Every line of the material below needs to be copied exactly; omit the pictures.

(Recorded information)

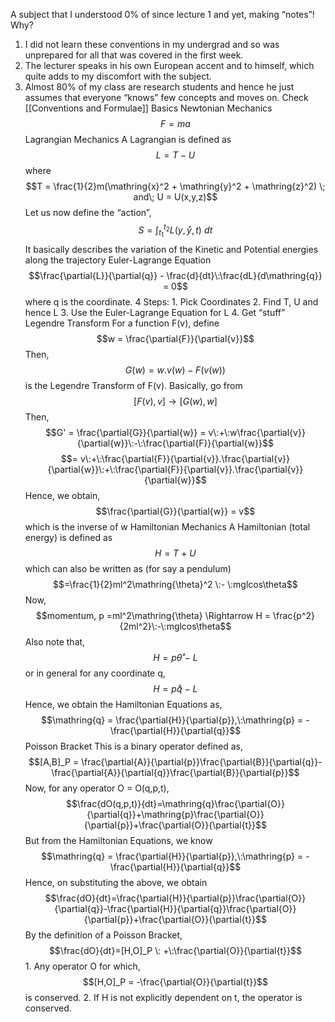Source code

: A subject that I understood 0% of since lecture 1 and yet, making “notes”!
Why?
1. I did not learn these conventions in my undergrad and so was unprepared for all that was covered in the first week.
2. The lecturer speaks in his own European accent and to himself, which quite adds to my discomfort with the subject.
3. Almost 80% of my class are research students and hence he just assumes that everyone “knows” few concepts and moves on.
Check [[Conventions and Formulae]]
 Basics
	Newtonian Mechanics
		$$F=ma$$
	Lagrangian Mechanics
		A Lagrangian is defined as
		$$L = T - U $$
			where $$T = \frac{1}{2}m(\mathring{x}^2 + \mathring{y}^2 + \mathring{z}^2) \; and\; U = U(x,y,z)$$
		Let us now define the “action”,
		$$S = \int_{t_1}^{t_2}L(y,\mathring{y},t)\:dt$$
			It basically describes the variation of the Kinetic and Potential energies along the trajectory
		Euler-Lagrange Equation
		$$\frac{\partial{L}}{\partial{q}} - \frac{d}{dt}\:\frac{dL}{d\mathring{q}} = 0$$
			where q is the coordinate.
		4 Steps:
			1. Pick Coordinates
			2. Find T, U and hence L
			3. Use the Euler-Lagrange Equation for L
			4. Get “stuff”
	Legendre Transform
		For a function F(v), define $$w = \frac{\partial{F}}{\partial{v}}$$
		Then, $$G(w) = w.v(w) - F(v(w))$$
		is the Legendre Transform of F(v).
			Basically, go from $$[F(v),v] \longrightarrow [G(w),w]$$
			Then, $$G' = \frac{\partial{G}}{\partial{w}} = v\:+\:w\frac{\partial{v}}{\partial{w}}\:-\:\frac{\partial{F}}{\partial{w}}$$ $$= v\:+\:\frac{\partial{F}}{\partial{v}}.\frac{\partial{v}}{\partial{w}}\:+\:\frac{\partial{F}}{\partial{v}}.\frac{\partial{v}}{\partial{w}}$$
			Hence, we obtain, $$\frac{\partial{G}}{\partial{w}} = v$$
			which is the inverse of w
	Hamiltonian Mechanics
		A Hamiltonian (total energy) is defined as $$H = T\:+\:U$$
		which can also be written as (for say a pendulum) $$=\frac{1}{2}ml^2\mathring{\theta}^2 \:- \:mglcos\theta$$
		Now, $$momentum, p =ml^2\mathring{\theta} \Rightarrow H = \frac{p^2}{2ml^2}\:-\:mglcos\theta$$
		Also note that, $$H=p\mathring{\theta}\:-\:L$$
		or in general for any coordinate q, $$H=p\mathring{q}\:-\:L$$
		Hence, we obtain the Hamiltonian Equations as, $$\mathring{q} = \frac{\partial{H}}{\partial{p}},\:\mathring{p} = -\frac{\partial{H}}{\partial{q}}$$
	Poisson Bracket
		This is a binary operator defined as, $$[A,B]_P = \frac{\partial{A}}{\partial{p}}\frac{\partial{B}}{\partial{q}}-\frac{\partial{A}}{\partial{q}}\frac{\partial{B}}{\partial{p}}$$
		Now, for any operator O = O(q,p,t), $$\frac{dO(q,p,t)}{dt}=\mathring{q}\frac{\partial{O}}{\partial{q}}+\mathring{p}\frac{\partial{O}}{\partial{p}}+\frac{\partial{O}}{\partial{t}}$$
		But from the Hamiltonian Equations, we know $$\mathring{q} = \frac{\partial{H}}{\partial{p}},\:\mathring{p} = -\frac{\partial{H}}{\partial{q}}$$
		Hence, on substituting the above, we obtain $$\frac{dO}{dt}=\frac{\partial{H}}{\partial{p}}\frac{\partial{O}}{\partial{q}}-\frac{\partial{H}}{\partial{q}}\frac{\partial{O}}{\partial{p}}+\frac{\partial{O}}{\partial{t}}$$
		By the definition of a Poisson Bracket, $$\frac{dO}{dt}=[H,O]_P \: +\:\frac{\partial{O}}{\partial{t}}$$
			1. Any operator O for which, $$[H,O]_P = -\frac{\partial{O}}{\partial{t}}$$
			is conserved.
			2. If H is not explicitly dependent on t, the operator is conserved.
	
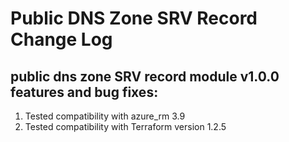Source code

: # Public DNS Zone SRV Record Change Log
## public dns zone SRV record module v1.0.0 features and bug fixes:
1. Tested compatibility with azure_rm 3.9
2. Tested compatibility with Terraform version 1.2.5
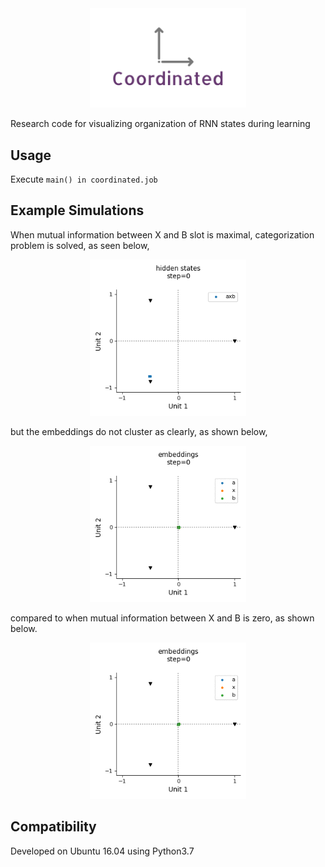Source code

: <div align="center">
 <img src="images/logo.png" width="250"> 
</div>

Research code for visualizing organization of RNN states during learning

## Usage

Execute `main() in coordinated.job`

## Example Simulations

When mutual information between X and B slot is maximal, 
categorization problem is solved, as seen below,

<div align="center">
 <img src="images/hiddens2_b=item.gif" width="250"> 
</div>

but the embeddings do not cluster as clearly, as shown below,
<div align="center">
 <img src="images/embeddings_b=item.gif" width="250"> 
</div>

compared to when mutual information between X and B is zero, as shown below.

<div align="center">
 <img src="images/embeddings_b=super.gif" width="250"> 
</div>

## Compatibility

Developed on Ubuntu 16.04 using Python3.7
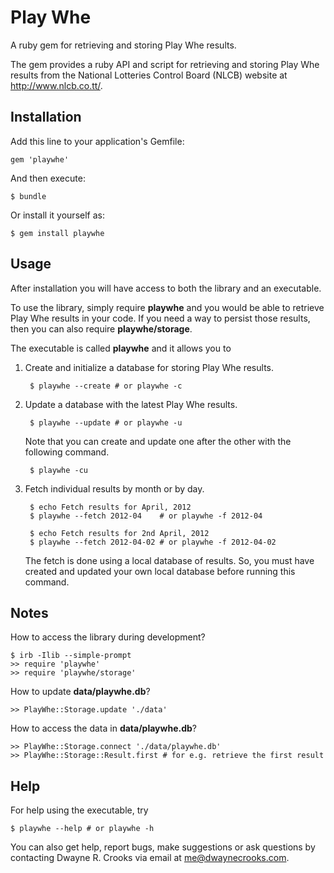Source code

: # Play Whe

A ruby gem for retrieving and storing Play Whe results.

The gem provides a ruby API and script for retrieving and storing Play Whe
results from the National Lotteries Control Board (NLCB) website at
http://www.nlcb.co.tt/.

## Installation

Add this line to your application's Gemfile:

    gem 'playwhe'

And then execute:

    $ bundle

Or install it yourself as:

    $ gem install playwhe

## Usage

After installation you will have access to both the library and an executable.

To use the library, simply require **playwhe** and you would be able to retrieve
Play Whe results in your code. If you need a way to persist those results, then
you can also require **playwhe/storage**.

The executable is called **playwhe** and it allows you to

1. Create and initialize a database for storing Play Whe results.

        $ playwhe --create # or playwhe -c

2. Update a database with the latest Play Whe results.

        $ playwhe --update # or playwhe -u

   Note that you can create and update one after the other with the following
   command.

        $ playwhe -cu

3. Fetch individual results by month or by day.

        $ echo Fetch results for April, 2012
        $ playwhe --fetch 2012-04    # or playwhe -f 2012-04

        $ echo Fetch results for 2nd April, 2012
        $ playwhe --fetch 2012-04-02 # or playwhe -f 2012-04-02

   The fetch is done using a local database of results. So, you must have
   created and updated your own local database before running this command.

## Notes

How to access the library during development?

    $ irb -Ilib --simple-prompt
    >> require 'playwhe'
    >> require 'playwhe/storage'

How to update **data/playwhe.db**?

    >> PlayWhe::Storage.update './data'

How to access the data in **data/playwhe.db**?

    >> PlayWhe::Storage.connect './data/playwhe.db'
    >> PlayWhe::Storage::Result.first # for e.g. retrieve the first result

## Help

For help using the executable, try

    $ playwhe --help # or playwhe -h

You can also get help, report bugs, make suggestions or ask questions by
contacting Dwayne R. Crooks via email at me@dwaynecrooks.com.
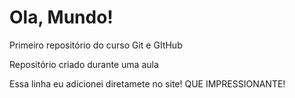 # Ola, Mundo!
 Primeiro repositório do curso Git e GItHub

Repositório criado durante uma aula

Essa linha eu adicionei diretamete no site! QUE IMPRESSIONANTE!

(End Recorded information)

**Written response:**
Source code

: A subject that I understood 0% of since lecture 1 and yet, making “notes”!
Why?
1. I did not learn these conventions in my undergrad and so was unprepared for all that was covered in the first week.
2. The lecturer speaks in his own European accent and to himself, which quite adds to my discomfort with the subject.
3. Almost 80% of my class are research students and hence he just assumes that everyone “knows” few concepts and moves on.
Check [[Conventions and Formulae]]
 Basics
	Newtonian Mechanics
		$$F=ma$$
	Lagrangian Mechanics
		A Lagrangian is defined as
		$$L = T - U $$
			where $$T = \frac{1}{2}m(\mathring{x}^2 + \mathring{y}^2 + \mathring{z}^2) \; and\; U = U(x,y,z)$$
		Let us now define the “action”,
		$$S = \int_{t_1}^{t_2}L(y,\mathring{y},t)\:dt$$
			It basically describes the variation of the Kinetic and Potential energies along the trajectory
		Euler-Lagrange Equation
		$$\frac{\partial{L}}{\partial{q}} - \frac{d}{dt}\:\frac{dL}{d\mathring{q}} = 0$$
			where q is the coordinate.
		4 Steps:
			1. Pick Coordinates
			2. Find T, U and hence L
			3. Use the Euler-Lagrange Equation for L
			4. Get “stuff”
	Legendre Transform
		For a function F(v), define $$w = \frac{\partial{F}}{\partial{v}}$$
		Then, $$G(w) = w.v(w) - F(v(w))$$
		is the Legendre Transform of F(v).
			Basically, go from $$[F(v),v] \longrightarrow [G(w),w]$$
			Then, $$G' = \frac{\partial{G}}{\partial{w}} = v\:+\:w\frac{\partial{v}}{\partial{w}}\:-\:\frac{\partial{F}}{\partial{w}}$$ $$= v\:+\:\frac{\partial{F}}{\partial{v}}.\frac{\partial{v}}{\partial{w}}\:+\:\frac{\partial{F}}{\partial{v}}.\frac{\partial{v}}{\partial{w}}$$
			Hence, we obtain, $$\frac{\partial{G}}{\partial{w}} = v$$
			which is the inverse of w
	Hamiltonian Mechanics
		A Hamiltonian (total energy) is defined as $$H = T\:+\:U$$
		which can also be written as (for say a pendulum) $$=\frac{1}{2}ml^2\mathring{\theta}^2 \:- \:mglcos\theta$$
		Now, $$momentum, p =ml^2\mathring{\theta} \Rightarrow H = \frac{p^2}{2ml^2}\:-\:mglcos\theta$$
		Also note that, $$H=p\mathring{\theta}\:-\:L$$
		or in general for any coordinate q, $$H=p\mathring{q}\:-\:L$$
		Hence, we obtain the Hamiltonian Equations as, $$\mathring{q} = \frac{\partial{H}}{\partial{p}},\:\mathring{p} = -\frac{\partial{H}}{\partial{q}}$$
	Poisson Bracket
		This is a binary operator defined as, $$[A,B]_P = \frac{\partial{A}}{\partial{p}}\frac{\partial{B}}{\partial{q}}-\frac{\partial{A}}{\partial{q}}\frac{\partial{B}}{\partial{p}}$$
		Now, for any operator O = O(q,p,t), $$\frac{dO(q,p,t)}{dt}=\mathring{q}\frac{\partial{O}}{\partial{q}}+\mathring{p}\frac{\partial{O}}{\partial{p}}+\frac{\partial{O}}{\partial{t}}$$
		But from the Hamiltonian Equations, we know $$\mathring{q} = \frac{\partial{H}}{\partial{p}},\:\mathring{p} = -\frac{\partial{H}}{\partial{q}}$$
		Hence, on substituting the above, we obtain $$\frac{dO}{dt}=\frac{\partial{H}}{\partial{p}}\frac{\partial{O}}{\partial{q}}-\frac{\partial{H}}{\partial{q}}\frac{\partial{O}}{\partial{p}}+\frac{\partial{O}}{\partial{t}}$$
		By the definition of a Poisson Bracket, $$\frac{dO}{dt}=[H,O]_P \: +\:\frac{\partial{O}}{\partial{t}}$$
			1. Any operator O for which, $$[H,O]_P = -\frac{\partial{O}}{\partial{t}}$$
			is conserved.
			2. If H is not explicitly dependent on t, the operator is conserved.
	
Source code

: # Public DNS Zone SRV Record Change Log
## public dns zone SRV record module v1.0.0 features and bug fixes:
1. Tested compatibility with azure_rm 3.9
2. Tested compatibility with Terraform version 1.2.5
Source code

: <div align="center">
 <img src="images/logo.png" width="250"> 
</div>

Research code for visualizing organization of RNN states during learning

## Usage

Execute `main() in coordinated.job`

## Example Simulations

When mutual information between X and B slot is maximal, 
categorization problem is solved, as seen below,

<div align="center">
 <img src="images/hiddens2_b=item.gif" width="250"> 
</div>

but the embeddings do not cluster as clearly, as shown below,
<div align="center">
 <img src="images/embeddings_b=item.gif" width="250"> 
</div>

compared to when mutual information between X and B is zero, as shown below.

<div align="center">
 <img src="images/embeddings_b=super.gif" width="250"> 
</div>

## Compatibility

Developed on Ubuntu 16.04 using Python3.7
Source code

: # Play Whe

A ruby gem for retrieving and storing Play Whe results.

The gem provides a ruby API and script for retrieving and storing Play Whe
results from the National Lotteries Control Board (NLCB) website at
http://www.nlcb.co.tt/.

## Installation

Add this line to your application's Gemfile:

    gem 'playwhe'

And then execute:

    $ bundle

Or install it yourself as:

    $ gem install playwhe

## Usage

After installation you will have access to both the library and an executable.

To use the library, simply require **playwhe** and you would be able to retrieve
Play Whe results in your code. If you need a way to persist those results, then
you can also require **playwhe/storage**.

The executable is called **playwhe** and it allows you to

1. Create and initialize a database for storing Play Whe results.

        $ playwhe --create # or playwhe -c

2. Update a database with the latest Play Whe results.

        $ playwhe --update # or playwhe -u

   Note that you can create and update one after the other with the following
   command.

        $ playwhe -cu

3. Fetch individual results by month or by day.

        $ echo Fetch results for April, 2012
        $ playwhe --fetch 2012-04    # or playwhe -f 2012-04

        $ echo Fetch results for 2nd April, 2012
        $ playwhe --fetch 2012-04-02 # or playwhe -f 2012-04-02

   The fetch is done using a local database of results. So, you must have
   created and updated your own local database before running this command.

## Notes

How to access the library during development?

    $ irb -Ilib --simple-prompt
    >> require 'playwhe'
    >> require 'playwhe/storage'

How to update **data/playwhe.db**?

    >> PlayWhe::Storage.update './data'

How to access the data in **data/playwhe.db**?

    >> PlayWhe::Storage.connect './data/playwhe.db'
    >> PlayWhe::Storage::Result.first # for e.g. retrieve the first result

## Help

For help using the executable, try

    $ playwhe --help # or playwhe -h

You can also get help, report bugs, make suggestions or ask questions by
contacting Dwayne R. Crooks via email at me@dwaynecrooks.com.
 # Ola, Mundo!
 Primeiro repositório do curso Git e GItHub

Repositório criado durante uma aula

Essa linha eu adicionei diretamete no site! QUE IMPRESSIONANTE!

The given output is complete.